流產(chǎn)性轉(zhuǎn)錄本可能還有其他的生物學(xué)作用。研究還發(fā)現(xiàn)，噬菌體T710φ 基因產(chǎn)生的流產(chǎn)性轉(zhuǎn)錄本富含G，恰好能與其終止子上兩個5 nt和6 nt長、富含C 的延伸序列相互作用，阻止發(fā)夾結(jié)構(gòu)的形成，從而抑制轉(zhuǎn)錄終止［35］。含有短RNA的轉(zhuǎn)錄復(fù)合物的X射線晶體結(jié)構(gòu)揭示了三種結(jié)構(gòu)狀態(tài)：一種是具有2 nt和3 nt 的RNA，其中只有RNA 的3'末端是可檢測的；第二種狀態(tài)是具有4 nt 和5 nt 的RNA，此時RNA-DNA雜合體具有嚴(yán)重扭曲的構(gòu)象；還有一種具有6 nt或更長RNA 的第三種狀態(tài)，這種狀態(tài)基本上與穩(wěn)定的延伸復(fù)合物相同。從第一狀態(tài)到第二狀態(tài)的轉(zhuǎn)變與顯著降低的流產(chǎn)起始頻率有關(guān)。
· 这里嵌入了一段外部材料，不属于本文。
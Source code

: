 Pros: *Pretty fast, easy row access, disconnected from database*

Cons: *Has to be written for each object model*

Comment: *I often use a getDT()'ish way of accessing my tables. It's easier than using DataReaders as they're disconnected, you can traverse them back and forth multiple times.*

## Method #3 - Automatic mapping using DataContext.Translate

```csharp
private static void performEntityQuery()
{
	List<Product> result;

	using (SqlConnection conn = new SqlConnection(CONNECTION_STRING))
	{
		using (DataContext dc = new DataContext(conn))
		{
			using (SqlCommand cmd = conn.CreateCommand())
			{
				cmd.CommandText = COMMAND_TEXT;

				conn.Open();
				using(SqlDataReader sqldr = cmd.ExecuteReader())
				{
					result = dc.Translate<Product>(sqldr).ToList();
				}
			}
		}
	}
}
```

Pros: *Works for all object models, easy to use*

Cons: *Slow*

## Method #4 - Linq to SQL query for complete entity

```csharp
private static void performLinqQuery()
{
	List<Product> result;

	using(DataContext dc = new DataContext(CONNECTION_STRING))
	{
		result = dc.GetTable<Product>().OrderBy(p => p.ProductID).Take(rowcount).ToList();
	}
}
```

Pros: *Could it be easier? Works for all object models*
從第二狀態(tài)到第三狀態(tài)的轉(zhuǎn)變與部分“氣泡坍塌”（bubble collapse）和促進(jìn)啟動子逃逸有關(guān)。學(xué)者推測在這個過程中流產(chǎn)性起始可能起著啟動子控制的檢驗點（checkpoint）和校正點（calibration point）作用［36］。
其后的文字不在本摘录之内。